▶ [Try it] Across the entries, how many lines have the string "date" in them? Reply with only a number.

====

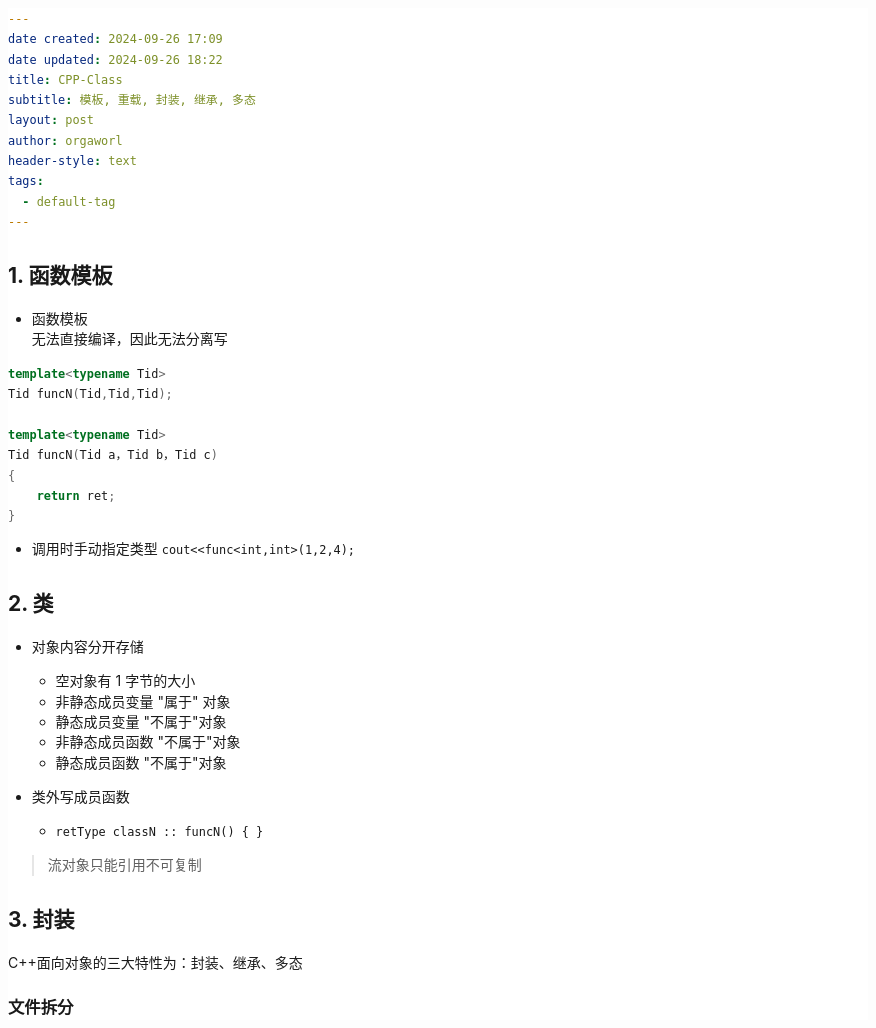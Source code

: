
 ```yaml
---
date created: 2024-09-26 17:09
date updated: 2024-09-26 18:22
title: CPP-Class
subtitle: 模板, 重载, 封装, 继承, 多态
layout: post
author: orgaworl
header-style: text
tags:
  - default-tag
---
```


## 1. 函数模板

- 函数模板\
	无法直接编译，因此无法分离写

```cpp
template<typename Tid>  
Tid funcN(Tid,Tid,Tid);

template<typename Tid>  
Tid funcN(Tid a，Tid b，Tid c)
{  
	return ret;
​}
```

- 调用时手动指定类型
	`cout<<func<int,int>(1,2,4);`

## 2. 类

- 对象内容分开存储
	- 空对象有 1 字节的大小
	- 非静态成员变量  "属于" 对象
	- 静态成员变量     "不属于"对象
	- 非静态成员函数 "不属于"对象
	- 静态成员函数     "不属于"对象

- 类外写成员函数
	- `retType classN :: funcN() { }`

> 流对象只能引用不可复制

## 3. 封装

C++面向对象的三大特性为：封装、继承、多态

### 文件拆分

====

▶ [Problem solution] 2